In the records below, find each line containing the word "ouvre" and copy it.

[Stored data]

•••

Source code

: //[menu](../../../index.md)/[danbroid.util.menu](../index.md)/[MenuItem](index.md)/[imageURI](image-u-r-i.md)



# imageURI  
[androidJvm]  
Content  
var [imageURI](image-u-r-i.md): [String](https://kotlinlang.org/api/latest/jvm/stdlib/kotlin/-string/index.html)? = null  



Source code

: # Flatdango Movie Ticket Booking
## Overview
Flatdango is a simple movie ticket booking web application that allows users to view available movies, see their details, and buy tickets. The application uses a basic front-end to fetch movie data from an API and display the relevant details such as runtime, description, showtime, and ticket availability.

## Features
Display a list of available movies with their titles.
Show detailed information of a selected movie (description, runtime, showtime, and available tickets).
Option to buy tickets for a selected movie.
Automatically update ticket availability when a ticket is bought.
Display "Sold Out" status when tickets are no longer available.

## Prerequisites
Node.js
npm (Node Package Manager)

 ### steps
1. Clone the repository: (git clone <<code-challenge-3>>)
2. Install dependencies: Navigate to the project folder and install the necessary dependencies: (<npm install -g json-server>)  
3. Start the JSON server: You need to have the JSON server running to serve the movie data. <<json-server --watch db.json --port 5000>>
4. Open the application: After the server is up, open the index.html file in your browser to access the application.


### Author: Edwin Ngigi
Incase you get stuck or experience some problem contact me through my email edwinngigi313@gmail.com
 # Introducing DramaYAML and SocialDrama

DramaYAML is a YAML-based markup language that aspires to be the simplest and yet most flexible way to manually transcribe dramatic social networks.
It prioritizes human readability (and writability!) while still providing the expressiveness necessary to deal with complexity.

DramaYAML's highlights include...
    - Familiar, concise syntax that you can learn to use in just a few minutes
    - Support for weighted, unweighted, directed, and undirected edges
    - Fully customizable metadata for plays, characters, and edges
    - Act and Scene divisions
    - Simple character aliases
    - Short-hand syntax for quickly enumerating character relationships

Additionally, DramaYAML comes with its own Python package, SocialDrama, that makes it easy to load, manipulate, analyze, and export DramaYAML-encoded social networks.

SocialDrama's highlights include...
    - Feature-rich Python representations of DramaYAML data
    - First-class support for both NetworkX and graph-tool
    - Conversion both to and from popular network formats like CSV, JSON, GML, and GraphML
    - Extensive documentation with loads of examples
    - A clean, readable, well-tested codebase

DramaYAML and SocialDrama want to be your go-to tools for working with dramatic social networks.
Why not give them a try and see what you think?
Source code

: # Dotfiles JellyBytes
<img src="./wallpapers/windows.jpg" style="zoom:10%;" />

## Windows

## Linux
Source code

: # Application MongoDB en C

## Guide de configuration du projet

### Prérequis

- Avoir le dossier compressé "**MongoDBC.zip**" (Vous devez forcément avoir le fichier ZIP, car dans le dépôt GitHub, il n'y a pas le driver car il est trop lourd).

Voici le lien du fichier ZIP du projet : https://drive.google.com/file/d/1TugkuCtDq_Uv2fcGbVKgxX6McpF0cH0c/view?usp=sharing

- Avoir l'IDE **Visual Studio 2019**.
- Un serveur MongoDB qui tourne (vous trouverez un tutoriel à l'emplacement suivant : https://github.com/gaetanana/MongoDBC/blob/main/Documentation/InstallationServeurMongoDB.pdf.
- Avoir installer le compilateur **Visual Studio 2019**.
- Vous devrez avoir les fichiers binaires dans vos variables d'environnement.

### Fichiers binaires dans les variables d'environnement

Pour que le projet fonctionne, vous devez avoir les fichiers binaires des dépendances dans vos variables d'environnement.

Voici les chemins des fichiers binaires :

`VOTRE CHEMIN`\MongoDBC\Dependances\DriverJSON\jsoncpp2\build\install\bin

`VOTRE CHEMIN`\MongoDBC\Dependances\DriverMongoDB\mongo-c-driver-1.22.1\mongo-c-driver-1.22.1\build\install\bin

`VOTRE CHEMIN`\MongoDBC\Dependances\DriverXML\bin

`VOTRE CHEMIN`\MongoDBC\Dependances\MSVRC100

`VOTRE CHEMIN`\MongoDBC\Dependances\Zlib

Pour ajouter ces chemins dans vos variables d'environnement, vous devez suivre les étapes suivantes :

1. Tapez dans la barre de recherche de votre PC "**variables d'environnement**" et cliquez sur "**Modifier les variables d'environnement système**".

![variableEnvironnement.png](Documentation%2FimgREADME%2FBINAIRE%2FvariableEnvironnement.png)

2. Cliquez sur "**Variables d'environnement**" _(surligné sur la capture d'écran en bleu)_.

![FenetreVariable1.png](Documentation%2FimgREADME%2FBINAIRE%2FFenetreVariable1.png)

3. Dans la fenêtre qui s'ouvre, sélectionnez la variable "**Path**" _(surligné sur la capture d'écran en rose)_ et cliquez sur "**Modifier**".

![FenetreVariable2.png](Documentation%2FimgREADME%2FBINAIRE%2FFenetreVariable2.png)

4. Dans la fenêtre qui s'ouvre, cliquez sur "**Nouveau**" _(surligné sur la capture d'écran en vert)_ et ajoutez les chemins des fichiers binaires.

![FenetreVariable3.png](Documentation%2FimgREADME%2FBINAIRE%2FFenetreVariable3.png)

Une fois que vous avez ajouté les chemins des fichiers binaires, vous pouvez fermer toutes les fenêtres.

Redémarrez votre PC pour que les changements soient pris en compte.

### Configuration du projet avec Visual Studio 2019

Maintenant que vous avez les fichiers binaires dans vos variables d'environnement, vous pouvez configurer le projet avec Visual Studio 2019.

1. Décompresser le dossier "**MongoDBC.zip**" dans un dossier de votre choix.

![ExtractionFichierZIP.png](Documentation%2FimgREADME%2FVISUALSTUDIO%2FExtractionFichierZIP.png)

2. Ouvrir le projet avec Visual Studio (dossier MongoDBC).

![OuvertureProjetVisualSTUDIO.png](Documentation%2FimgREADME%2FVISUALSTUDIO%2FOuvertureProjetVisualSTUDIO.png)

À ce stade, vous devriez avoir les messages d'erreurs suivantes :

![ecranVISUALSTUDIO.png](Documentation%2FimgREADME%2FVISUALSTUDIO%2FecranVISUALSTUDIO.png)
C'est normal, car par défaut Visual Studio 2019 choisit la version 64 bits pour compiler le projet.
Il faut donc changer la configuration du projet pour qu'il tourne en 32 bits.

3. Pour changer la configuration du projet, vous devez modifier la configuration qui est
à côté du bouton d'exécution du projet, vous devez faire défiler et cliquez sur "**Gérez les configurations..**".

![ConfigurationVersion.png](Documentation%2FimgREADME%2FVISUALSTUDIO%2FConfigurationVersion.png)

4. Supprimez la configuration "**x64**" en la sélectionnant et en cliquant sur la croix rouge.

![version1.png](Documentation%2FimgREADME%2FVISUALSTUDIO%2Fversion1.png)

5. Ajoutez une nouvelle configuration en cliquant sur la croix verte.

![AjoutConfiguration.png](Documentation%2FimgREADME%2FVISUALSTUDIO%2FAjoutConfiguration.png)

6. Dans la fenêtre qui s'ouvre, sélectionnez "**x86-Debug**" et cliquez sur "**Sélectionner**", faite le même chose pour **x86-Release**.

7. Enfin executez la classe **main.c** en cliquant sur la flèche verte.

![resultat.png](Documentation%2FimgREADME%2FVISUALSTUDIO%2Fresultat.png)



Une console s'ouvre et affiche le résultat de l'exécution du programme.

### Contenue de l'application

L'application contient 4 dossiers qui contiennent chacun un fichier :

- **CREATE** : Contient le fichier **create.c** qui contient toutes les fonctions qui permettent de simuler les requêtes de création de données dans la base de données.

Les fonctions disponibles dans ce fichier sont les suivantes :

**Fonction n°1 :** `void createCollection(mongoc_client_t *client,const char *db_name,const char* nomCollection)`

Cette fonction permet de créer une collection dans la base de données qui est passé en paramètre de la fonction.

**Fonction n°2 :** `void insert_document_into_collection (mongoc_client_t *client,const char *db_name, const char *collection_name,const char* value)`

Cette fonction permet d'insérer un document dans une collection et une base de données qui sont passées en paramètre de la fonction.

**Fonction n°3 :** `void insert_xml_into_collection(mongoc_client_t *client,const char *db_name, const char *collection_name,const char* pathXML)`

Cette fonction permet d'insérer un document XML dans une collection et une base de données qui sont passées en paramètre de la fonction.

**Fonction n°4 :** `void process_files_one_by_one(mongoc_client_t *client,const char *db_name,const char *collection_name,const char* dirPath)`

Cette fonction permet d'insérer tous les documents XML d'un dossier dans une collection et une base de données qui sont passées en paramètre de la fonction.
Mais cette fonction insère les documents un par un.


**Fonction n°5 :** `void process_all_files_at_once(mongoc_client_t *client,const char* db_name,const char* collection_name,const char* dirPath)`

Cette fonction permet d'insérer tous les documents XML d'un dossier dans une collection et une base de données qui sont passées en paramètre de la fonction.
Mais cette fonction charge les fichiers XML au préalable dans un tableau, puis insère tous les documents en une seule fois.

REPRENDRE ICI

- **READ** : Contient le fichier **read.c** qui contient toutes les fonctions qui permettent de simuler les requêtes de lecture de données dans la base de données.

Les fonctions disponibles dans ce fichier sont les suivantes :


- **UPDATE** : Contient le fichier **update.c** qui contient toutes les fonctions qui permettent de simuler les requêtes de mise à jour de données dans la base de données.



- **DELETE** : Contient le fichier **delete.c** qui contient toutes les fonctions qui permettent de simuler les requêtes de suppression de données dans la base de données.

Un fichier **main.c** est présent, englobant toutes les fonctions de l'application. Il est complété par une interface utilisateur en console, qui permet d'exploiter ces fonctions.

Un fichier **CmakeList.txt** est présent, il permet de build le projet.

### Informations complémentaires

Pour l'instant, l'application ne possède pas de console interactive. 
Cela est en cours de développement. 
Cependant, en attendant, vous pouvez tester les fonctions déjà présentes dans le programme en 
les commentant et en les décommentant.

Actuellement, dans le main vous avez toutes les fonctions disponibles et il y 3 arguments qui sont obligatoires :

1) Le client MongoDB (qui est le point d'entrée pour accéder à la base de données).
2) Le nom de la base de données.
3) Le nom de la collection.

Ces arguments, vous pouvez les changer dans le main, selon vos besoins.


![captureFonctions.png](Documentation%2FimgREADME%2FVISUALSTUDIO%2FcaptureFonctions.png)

•••

* Your solution:
3. Dans la fenêtre qui s'ouvre, sélectionnez la variable "**Path**" _(surligné sur la capture d'écran en rose)_ et cliquez sur "**Modifier**".
4. Dans la fenêtre qui s'ouvre, cliquez sur "**Nouveau**" _(surligné sur la capture d'écran en vert)_ et ajoutez les chemins des fichiers binaires.
6. Dans la fenêtre qui s'ouvre, sélectionnez "**x86-Debug**" et cliquez sur "**Sélectionner**", faite le même chose pour **x86-Release**.
Une console s'ouvre et affiche le résultat de l'exécution du programme.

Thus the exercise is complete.